This shift completely shatters traditional authentication models. Passwords were fundamentally built for human brains to remember. An autonomous AI agent cannot "remember" a password without creating severe vulnerabilities, such as hardcoded credentials or shared session tokens that expose permanent risks. If an agent inherits over-privileged human credentials, a compromised or rogue process can exfiltrate sensitive data at machine speed - vastly outpacing the response time of a traditional human Security Operations Center.

Passkeys and decentralised, cryptographic credentials offer the only viable path forward. By giving AI agents their own distinct, first-class machine identities with task-specific, time-bound permissions, enterprises can securely verify and audit machine-to-machine actions without exposing underlying human credentials. 
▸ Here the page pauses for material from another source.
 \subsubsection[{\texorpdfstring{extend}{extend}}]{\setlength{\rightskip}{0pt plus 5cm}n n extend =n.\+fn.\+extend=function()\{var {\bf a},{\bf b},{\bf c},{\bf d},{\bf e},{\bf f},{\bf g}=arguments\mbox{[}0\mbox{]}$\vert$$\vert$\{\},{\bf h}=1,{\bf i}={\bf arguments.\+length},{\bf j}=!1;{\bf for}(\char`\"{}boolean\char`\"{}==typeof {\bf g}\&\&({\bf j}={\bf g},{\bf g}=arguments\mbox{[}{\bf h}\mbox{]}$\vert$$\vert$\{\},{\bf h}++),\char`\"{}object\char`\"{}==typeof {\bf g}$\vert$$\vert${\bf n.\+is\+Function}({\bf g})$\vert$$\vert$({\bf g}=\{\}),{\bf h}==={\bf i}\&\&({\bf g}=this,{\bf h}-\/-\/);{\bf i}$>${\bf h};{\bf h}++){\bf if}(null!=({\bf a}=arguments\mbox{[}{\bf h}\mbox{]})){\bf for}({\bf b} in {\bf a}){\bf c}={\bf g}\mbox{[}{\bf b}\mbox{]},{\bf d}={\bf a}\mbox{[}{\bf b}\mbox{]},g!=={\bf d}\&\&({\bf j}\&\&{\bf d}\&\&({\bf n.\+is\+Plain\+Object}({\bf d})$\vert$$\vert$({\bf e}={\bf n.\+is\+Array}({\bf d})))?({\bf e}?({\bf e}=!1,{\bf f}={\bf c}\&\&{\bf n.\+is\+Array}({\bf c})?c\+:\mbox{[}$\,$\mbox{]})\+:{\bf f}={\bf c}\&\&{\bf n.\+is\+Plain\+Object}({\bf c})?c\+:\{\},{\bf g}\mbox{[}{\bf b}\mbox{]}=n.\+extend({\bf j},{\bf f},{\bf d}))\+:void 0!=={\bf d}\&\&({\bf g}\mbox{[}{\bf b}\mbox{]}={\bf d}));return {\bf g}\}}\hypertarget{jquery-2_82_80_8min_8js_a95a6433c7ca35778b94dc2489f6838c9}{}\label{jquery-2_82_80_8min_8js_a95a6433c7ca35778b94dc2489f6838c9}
Overcoming the complexities of adopting passkeys 

Despite the clear benefits, transitioning away from passwords presents real-world complexities. Passwords remain deeply embedded within legacy architectures, core IT systems, and critical compliance infrastructure. Replacing them requires careful orchestration, and many IT leaders fear that updating these systems will demand massive code rewrites and extensive specialist development resources.

This is where advanced identity orchestration becomes a critical business enabler. Modern, low-code or no-code identity platforms allow organisations to visually map, test, and deploy sophisticated authentication journeys seamlessly. This abstraction layer enables businesses to introduce modern passwordless options like passkeys or biometric prompts progressively, without ripping and replacing underlying legacy systems or disrupting the active user workflow. 

Simultaneously, the broader industry momentum is making this shift inevitable. Tech giants like Google and Amazon are rapidly positioning passkeys as their default authentication standard. Organisations that delay moving toward passwordless frameworks are left defending a perimeter built for an entirely different era. 

Securing the future through continuous digital trust  

The NCSC’s call to drop passwords is much more than a tactical upgrade; it is a strategic mandate to rethink digital trust. In an era dominated by automated threats, deepfakes, and autonomous software, the concept of static, point-in-time logins is officially obsolete.

By adopting an identity-first approach centered on passkeys and robust identity orchestration, enterprises can eliminate the friction that drives away customers, secure their expanding synthetic workforce, and build the foundation of continuous trust required to scale safely in a digital-first world.